Santa Maria Sun

Santa Barbara County supervisors move forward with hybrid cannabis tax

Taylor O'Connor May 16, 2024 5:00 AM

A new cannabis tax ordinance cleared another hurdle to make the November ballot after the Santa Barbara County Board of Supervisors voted 4-1, with 5th District Supervisor Steve Lavagnino dissenting, to move forward with proposing a hybrid tax that considers gross receipts and a base square footage tax. 

File photo by Jayson Mellom
HYBRID ON THE BALLOT: The Santa Barbara County Board of Supervisors voted 4-1 with 5th District Supervisor Steve Lavagnino dissenting to bring a new hybrid cannabis cultivation tax model to the voters in November.

Currently the county uses a gross receipts model that takes 4 percent of an operator’s earnings and has generated $50 million in revenue for the county since its inception five years ago, according to previous Sun reporting. Square footage sets a dollar amount per operating square foot with prices varying between indoor and outdoor cultivation.

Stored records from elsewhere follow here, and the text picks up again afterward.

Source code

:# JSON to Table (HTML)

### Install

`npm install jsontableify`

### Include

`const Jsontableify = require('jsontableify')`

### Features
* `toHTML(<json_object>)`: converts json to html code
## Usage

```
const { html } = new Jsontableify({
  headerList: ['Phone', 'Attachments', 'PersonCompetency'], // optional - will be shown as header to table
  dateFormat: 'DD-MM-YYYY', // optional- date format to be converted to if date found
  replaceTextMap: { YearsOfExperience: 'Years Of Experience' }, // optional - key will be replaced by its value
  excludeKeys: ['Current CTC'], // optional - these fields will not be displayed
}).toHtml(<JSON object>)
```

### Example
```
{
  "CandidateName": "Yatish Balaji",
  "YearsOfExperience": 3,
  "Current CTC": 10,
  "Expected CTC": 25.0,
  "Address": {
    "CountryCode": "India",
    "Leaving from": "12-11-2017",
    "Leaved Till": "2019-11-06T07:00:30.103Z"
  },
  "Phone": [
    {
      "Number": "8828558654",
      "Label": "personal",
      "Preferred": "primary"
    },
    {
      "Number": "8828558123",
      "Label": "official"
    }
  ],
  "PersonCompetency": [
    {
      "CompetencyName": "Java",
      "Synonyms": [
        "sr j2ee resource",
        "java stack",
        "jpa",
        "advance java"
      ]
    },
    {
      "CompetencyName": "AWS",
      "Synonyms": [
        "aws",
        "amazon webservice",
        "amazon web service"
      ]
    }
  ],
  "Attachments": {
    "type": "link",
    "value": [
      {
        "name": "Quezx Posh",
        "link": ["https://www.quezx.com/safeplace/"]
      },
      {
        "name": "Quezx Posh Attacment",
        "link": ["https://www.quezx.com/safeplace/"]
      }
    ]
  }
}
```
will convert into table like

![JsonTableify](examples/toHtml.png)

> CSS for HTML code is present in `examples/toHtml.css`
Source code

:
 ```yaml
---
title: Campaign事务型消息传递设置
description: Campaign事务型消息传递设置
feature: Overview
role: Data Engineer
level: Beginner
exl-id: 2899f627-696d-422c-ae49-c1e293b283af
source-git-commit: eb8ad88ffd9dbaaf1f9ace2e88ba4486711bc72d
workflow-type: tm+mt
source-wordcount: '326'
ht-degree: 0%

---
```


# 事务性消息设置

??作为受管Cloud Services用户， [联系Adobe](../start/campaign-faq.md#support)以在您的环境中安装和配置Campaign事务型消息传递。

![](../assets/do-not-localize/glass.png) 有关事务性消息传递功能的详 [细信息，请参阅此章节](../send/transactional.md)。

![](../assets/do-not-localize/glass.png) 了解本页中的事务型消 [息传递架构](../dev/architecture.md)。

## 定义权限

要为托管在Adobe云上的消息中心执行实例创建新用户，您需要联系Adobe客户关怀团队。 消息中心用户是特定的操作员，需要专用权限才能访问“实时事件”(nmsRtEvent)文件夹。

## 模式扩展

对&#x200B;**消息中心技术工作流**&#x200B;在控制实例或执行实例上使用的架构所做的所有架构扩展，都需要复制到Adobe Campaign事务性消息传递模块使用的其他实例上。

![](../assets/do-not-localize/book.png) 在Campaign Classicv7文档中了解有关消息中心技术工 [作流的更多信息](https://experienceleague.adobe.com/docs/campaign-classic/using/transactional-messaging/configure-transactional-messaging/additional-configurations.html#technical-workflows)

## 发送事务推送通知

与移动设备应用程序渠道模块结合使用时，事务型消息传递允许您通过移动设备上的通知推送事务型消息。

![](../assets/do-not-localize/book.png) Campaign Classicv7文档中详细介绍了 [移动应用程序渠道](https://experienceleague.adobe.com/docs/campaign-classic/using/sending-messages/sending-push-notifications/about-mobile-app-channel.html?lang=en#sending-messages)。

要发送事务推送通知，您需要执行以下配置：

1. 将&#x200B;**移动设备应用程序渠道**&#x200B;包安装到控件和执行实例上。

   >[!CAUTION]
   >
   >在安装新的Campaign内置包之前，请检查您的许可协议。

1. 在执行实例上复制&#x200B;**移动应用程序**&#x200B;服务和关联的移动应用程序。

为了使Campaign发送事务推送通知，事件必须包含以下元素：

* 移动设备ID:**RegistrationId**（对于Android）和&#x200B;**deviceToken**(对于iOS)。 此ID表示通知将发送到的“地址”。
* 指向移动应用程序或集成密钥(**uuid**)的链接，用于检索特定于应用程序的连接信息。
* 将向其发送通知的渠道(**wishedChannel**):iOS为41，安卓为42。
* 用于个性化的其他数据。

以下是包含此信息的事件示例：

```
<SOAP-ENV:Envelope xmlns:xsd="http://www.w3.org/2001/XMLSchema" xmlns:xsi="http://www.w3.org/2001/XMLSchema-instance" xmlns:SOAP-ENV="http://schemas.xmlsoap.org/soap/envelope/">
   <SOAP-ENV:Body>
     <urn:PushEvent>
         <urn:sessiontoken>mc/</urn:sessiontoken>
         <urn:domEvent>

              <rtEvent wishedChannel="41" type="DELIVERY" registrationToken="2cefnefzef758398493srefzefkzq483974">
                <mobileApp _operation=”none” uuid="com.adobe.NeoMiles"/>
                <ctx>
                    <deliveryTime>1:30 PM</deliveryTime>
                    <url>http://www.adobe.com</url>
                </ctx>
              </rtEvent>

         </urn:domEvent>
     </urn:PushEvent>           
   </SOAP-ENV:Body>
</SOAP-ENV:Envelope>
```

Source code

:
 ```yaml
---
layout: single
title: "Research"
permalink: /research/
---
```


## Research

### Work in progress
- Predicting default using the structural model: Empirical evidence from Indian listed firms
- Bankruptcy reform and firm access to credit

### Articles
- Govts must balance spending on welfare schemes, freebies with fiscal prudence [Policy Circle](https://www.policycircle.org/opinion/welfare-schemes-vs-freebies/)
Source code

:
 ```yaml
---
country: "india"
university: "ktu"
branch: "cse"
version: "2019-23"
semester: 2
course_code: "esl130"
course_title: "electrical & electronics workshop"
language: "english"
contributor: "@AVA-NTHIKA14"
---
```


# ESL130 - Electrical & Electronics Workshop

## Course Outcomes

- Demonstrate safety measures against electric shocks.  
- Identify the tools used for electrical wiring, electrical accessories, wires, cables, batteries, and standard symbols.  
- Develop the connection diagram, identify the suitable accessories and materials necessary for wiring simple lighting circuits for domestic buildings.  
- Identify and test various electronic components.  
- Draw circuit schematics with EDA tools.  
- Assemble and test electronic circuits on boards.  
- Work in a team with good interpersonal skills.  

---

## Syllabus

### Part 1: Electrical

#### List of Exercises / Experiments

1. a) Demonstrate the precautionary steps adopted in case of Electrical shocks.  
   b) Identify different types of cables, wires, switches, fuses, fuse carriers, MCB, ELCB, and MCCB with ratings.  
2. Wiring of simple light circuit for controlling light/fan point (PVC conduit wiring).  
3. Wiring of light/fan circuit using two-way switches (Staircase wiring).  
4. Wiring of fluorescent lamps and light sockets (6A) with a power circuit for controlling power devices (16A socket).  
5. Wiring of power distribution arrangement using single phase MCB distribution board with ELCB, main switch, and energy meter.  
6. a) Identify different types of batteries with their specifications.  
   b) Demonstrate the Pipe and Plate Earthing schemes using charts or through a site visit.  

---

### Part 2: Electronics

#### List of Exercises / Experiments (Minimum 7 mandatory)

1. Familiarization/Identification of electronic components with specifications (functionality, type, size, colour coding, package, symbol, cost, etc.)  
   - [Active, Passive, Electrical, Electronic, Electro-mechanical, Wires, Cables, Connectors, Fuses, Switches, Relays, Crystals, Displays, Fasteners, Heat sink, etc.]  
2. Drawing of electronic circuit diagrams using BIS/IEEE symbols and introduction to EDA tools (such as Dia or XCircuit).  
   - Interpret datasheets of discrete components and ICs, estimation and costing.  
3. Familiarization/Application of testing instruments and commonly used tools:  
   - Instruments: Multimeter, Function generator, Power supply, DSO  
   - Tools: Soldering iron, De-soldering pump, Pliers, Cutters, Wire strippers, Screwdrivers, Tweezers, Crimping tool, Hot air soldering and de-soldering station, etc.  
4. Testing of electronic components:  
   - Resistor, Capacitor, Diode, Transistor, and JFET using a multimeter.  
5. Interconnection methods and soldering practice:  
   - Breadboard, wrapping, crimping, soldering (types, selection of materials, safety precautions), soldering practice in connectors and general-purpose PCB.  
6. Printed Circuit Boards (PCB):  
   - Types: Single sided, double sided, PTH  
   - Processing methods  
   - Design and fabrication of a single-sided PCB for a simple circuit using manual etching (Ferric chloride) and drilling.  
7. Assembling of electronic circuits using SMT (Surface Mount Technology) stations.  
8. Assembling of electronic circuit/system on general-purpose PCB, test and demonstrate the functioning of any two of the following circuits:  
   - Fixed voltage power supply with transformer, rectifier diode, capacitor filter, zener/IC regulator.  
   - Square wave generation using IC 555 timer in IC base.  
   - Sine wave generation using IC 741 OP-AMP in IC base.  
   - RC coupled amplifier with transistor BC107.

The supervisors brought the ordinance back to the dais because of tax compliance issues, lack of forecasted revenue, and transparency concerns with a product’s value. 

The proposed hybrid option creates a square footage base tax—with 25 cents for outdoor cultivation and 75 cents for non-outdoor cultivation per square foot, with a 4 percent gross receipts sales tax, County Deputy Executive Officer Brittany Odermann told supervisors during the May 14 meeting. The board will have its first reading of the ordinance on June 14 to leave room for any adjustments. It must be ready by July 9 if the county wants to include it on the general election ballot. 

“If it’s determined that the base tax is greater than the gross receipts on the last day of the quarter, they would pay the base tax,” Odermann said, adding that if the base tax is less than the gross receipts reporting, cultivators would pay the gross receipts tax. 

“The benefit is the county and operators share in the good times when the market is up. It does guarantee a floor minimum tax, but there is limited transparency,” Odermann said. “We can look at square footage for base tax, but still rely on reporting and doing audits and reviewing what operators are telling us. It does not reduce administrative burden in verifying gross receipts.” 

By bringing the ordinance back to the ballot, the board would have the opportunity to include more flexibility in the tax measure this time around so supervisors wouldn’t have to return to the voters every time they want to make adjustments to the tax rates, she said. 

“It was clear that building that flexibility in the ordinance to change the rates was important to handle market volatility,” Odermann said. 

While 2nd District Supervisor Laura Capps wanted to see greater flexibility in adjusting the rates, 1st District Supervisor Das Williams was adamant about keeping the tax measures in the voters’ hands. 

“I view flexibility as a negative in taxation. I just can’t imagine what kind of governance we would have if we were voting on the tax rate for the general populace every year,” Williams said. “I don’t understand why it’s so important if we have a hybrid where most people [would] pay gross receipts because they are going to make more than the minimum.” 

Santa Barbara County staff proposed to create limits for when the board could make adjustments to the ordinance, such as a four-fifths vote instead of the state required three-fifths vote and a maximum amount. 

Fifth District Supervisor Lavagnino said he couldn’t get behind the new ordinance because the new tax would go to all county voters, not just the unincorporated communities, and it would sit alongside school bond measures in Santa Maria, and transient occupancy tax increases in the 3rd District and possibly the county. 

“You can’t put two taxes, plus two school bonds in Santa Maria—they are going to cannibalize themselves, and you’re going to get to a point where none of them pass,” Lavagnino said. 

He added that several public commenters from the cannabis industry requested that the county leave the ordinance as is in order for them to stay in businesses. 

“What we’ve heard every time we change the ordinance is how difficult it is to continue to respond business-wise on an ever-changing target we keep moving,” Lavagnino said.